经阴道四维子宫输卵管超声造影中造影剂逆流风险预测模型的构建与验证

Construction and validation of a risk prediction model for contrast agent reflux in transvaginal four-dimensional hysterosalpingo-contrast sonography

  • 摘要:
    目的 构建经阴道四维子宫输卵管超声造影(TVS-4D-HyCoSy)中造影剂逆流的风险预测模型并验证其效能。
    方法 回顾性纳入接受TVS-4D-HyCoSy检查的271例不孕症患者作为研究对象,根据超声声像图中造影剂有无逆流分为观察组121例与对照组150例。收集2组患者的临床资料,采用Logistic回归分析筛选造影剂逆流的影响因素并构建预测模型,通过Hosmer-Lemeshow拟合优度检验评估预测模型与观测数据的适配度。绘制受试者工作特征(ROC)曲线分析模型的预测效能,计算曲线下面积(AUC)以量化区分能力。
    结果 2组患者在不孕类型、推注压力、输卵管通畅情况、既往宫腔手术史、宫腔粘连、肌层回声均匀性方面比较,差异均有统计学意义(P < 0.05)。多因素Logistic回归分析显示,推注压力(OR=1.840, 95%CI: 1.336~2.790)、输卵管通畅情况(OR=3.411, 95%CI: 2.576~4.728)、既往宫腔手术史(OR=4.522, 95%CI: 3.682~5.085)、宫腔粘连(OR=1.893, 95%CI: 1.416~2.951)、肌层回声均匀性(OR=2.380, 95%CI: 1.683~3.584)是造影剂逆流发生的独立影响因素(P < 0.05)。基于独立影响因素构建Logistic回归预测模型, ROC曲线显示该模型预测造影剂逆流的AUC为0.836(95%CI: 0.647~0.911), 灵敏度为93.02%, 特异度为86.41%。

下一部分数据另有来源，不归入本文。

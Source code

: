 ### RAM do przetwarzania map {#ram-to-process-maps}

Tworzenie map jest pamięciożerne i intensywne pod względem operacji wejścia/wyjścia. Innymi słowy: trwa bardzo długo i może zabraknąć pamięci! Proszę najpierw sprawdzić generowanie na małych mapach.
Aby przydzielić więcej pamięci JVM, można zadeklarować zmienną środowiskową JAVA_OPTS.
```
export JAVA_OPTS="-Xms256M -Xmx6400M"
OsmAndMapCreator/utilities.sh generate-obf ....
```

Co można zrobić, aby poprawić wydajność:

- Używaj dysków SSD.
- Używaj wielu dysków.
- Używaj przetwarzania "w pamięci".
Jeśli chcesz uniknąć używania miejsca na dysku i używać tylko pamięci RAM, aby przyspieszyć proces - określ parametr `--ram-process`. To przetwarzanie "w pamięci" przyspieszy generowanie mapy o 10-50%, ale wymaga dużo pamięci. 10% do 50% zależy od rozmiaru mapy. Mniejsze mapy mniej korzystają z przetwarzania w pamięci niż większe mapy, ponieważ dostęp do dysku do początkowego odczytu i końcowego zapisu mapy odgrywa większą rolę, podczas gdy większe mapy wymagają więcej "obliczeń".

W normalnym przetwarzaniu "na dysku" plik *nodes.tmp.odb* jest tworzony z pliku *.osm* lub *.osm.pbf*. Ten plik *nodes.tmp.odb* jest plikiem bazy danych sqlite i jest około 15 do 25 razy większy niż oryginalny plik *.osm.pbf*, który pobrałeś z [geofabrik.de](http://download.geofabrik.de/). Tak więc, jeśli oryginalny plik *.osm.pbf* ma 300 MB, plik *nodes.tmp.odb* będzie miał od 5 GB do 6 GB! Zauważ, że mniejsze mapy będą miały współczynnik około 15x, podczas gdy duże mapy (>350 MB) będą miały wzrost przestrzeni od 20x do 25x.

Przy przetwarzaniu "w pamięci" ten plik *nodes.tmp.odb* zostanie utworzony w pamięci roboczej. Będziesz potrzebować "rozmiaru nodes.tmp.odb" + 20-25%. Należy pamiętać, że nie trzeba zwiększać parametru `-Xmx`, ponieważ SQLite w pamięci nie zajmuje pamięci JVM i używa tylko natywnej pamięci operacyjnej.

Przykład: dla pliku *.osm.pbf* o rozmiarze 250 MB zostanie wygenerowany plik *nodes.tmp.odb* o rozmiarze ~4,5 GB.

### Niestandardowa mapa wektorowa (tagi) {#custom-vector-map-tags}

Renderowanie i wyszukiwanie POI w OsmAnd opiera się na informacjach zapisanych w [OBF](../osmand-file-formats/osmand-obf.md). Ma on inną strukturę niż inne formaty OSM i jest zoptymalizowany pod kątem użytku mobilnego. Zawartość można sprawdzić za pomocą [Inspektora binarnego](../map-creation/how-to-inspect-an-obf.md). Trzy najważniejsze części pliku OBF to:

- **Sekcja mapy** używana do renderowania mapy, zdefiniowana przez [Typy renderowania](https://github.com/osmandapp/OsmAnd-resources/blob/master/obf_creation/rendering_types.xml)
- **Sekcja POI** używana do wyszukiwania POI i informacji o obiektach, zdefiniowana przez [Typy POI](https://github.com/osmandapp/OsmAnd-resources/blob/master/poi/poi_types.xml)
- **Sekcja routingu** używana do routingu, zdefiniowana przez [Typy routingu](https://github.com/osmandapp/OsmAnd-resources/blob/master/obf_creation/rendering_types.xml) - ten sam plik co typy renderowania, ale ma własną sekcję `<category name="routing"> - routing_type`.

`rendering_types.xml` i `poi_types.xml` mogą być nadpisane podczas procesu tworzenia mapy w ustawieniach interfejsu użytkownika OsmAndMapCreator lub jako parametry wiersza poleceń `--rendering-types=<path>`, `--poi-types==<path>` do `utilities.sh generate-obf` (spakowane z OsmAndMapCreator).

Hosmer-Lemeshow检验结果显示χ2=4.326, P=0.503, 提示该模型预测效能良好。
    结论 推注压力、输卵管通畅情况、既往宫腔手术史、宫腔粘连及肌层回声均匀性是不孕症患者TVS-4D-HyCoSy检查中发生造影剂逆流的独立影响因素, 基于此构建的造影剂逆流风险预测模型拟合情况良好,可为造影剂逆流风险评估提供精准工具,提升检查的安全性与有效性。

     

    Abstract:
    Objective To construct a risk prediction model for contrast agent reflux in transvaginal four-dimensional hysterosalpingo-contrast sonography (TVS-4D-HyCoSy) and validate its efficacy.

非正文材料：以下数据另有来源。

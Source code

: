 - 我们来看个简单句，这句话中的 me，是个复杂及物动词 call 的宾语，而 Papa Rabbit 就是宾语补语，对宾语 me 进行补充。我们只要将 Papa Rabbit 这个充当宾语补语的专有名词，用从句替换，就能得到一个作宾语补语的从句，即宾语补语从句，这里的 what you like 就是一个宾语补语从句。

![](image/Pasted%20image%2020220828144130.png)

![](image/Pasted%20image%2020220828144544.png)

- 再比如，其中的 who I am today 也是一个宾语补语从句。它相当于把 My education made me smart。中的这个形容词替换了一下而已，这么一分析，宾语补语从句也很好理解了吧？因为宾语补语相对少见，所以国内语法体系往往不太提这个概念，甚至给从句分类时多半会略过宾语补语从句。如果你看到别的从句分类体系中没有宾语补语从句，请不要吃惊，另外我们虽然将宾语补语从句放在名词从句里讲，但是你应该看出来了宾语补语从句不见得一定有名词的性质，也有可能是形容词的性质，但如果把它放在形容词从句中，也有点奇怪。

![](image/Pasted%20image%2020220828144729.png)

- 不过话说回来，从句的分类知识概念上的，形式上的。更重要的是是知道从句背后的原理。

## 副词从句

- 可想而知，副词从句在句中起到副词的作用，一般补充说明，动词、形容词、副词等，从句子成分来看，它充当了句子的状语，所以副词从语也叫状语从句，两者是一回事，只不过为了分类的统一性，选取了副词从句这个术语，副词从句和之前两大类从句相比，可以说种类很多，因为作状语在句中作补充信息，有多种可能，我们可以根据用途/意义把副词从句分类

    Methods A total of 271 infertile patients who underwent TVS-4D-HyCoSy were retrospectively included as the study subjects. According to the presence or absence of contrast agent reflux in the ultrasonic images, they were divided into observation group (121 cases) and control group (150 cases). Clinical data of patients in the two groups were collected. Logistic regression analysis was used to screen the influencing factors of contrast agent reflux and construct a prediction model. The goodness- of-fit between the prediction model and the observed data was evaluated using the Hosmer-Lemeshow test. The receiver operating characteristic (ROC) curve was plotted to analyze the predictive efficacy of the model, and the area under the curve (AUC) was calculated to quantify the discriminatory ability.

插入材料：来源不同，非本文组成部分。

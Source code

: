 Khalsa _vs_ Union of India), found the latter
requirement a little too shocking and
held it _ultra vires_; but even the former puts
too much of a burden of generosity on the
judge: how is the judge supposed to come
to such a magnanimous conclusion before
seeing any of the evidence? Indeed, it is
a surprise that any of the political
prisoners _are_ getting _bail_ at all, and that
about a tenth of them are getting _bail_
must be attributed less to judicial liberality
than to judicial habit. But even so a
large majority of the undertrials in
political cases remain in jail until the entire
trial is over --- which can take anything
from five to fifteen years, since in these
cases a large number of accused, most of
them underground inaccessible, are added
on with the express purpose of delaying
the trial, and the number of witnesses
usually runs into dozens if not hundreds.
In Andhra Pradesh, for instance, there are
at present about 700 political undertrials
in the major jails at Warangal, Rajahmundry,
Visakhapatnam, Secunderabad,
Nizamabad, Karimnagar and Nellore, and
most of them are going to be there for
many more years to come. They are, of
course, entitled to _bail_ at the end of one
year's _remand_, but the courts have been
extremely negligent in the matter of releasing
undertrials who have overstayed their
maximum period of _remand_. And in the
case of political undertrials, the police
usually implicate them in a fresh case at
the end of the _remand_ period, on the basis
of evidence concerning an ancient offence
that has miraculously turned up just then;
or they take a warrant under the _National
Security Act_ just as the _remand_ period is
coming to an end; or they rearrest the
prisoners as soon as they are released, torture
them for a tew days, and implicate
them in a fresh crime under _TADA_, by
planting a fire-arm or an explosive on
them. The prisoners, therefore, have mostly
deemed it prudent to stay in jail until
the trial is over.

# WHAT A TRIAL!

    Results There were statistically significant differences between the two groups in terms of infertility type, injection pressure, fallopian tube patency, history of previous uterine cavity surgery, intrauterine adhesion, and myometrial echo uniformity (P < 0.05). Multivariate Logistic regression analysis showed that injection pressure (OR=1.840, 95%CI, 1.336 to 2.790), fallopian tube patency (OR=3.411, 95%CI, 2.576 to 4.728), history of previous uterine cavity surgery (OR=4.522, 95%CI, 3.682 to 5.085), intrauterine adhesion (OR=1.893, 95%CI, 1.416 to 2.951), and myometrial echo uniformity (OR=2.380, 95%CI, 1.683 to 3.584) were independent influencing factors for the occurrence of contrast agent reflux (P < 0.05). A Logistic regression prediction model was constructed based on the independent influencing factors. The ROC curve showed that the AUC of the model for predicting contrast agent reflux was 0.836 (95%CI, 0.647 to 0.911), with a sensitivity of 93.02% and a specificity of 86.41%. The Hosmer-Lemeshow test showed χ2=4.326, P=0.503, indicating good predictive efficacy of the model.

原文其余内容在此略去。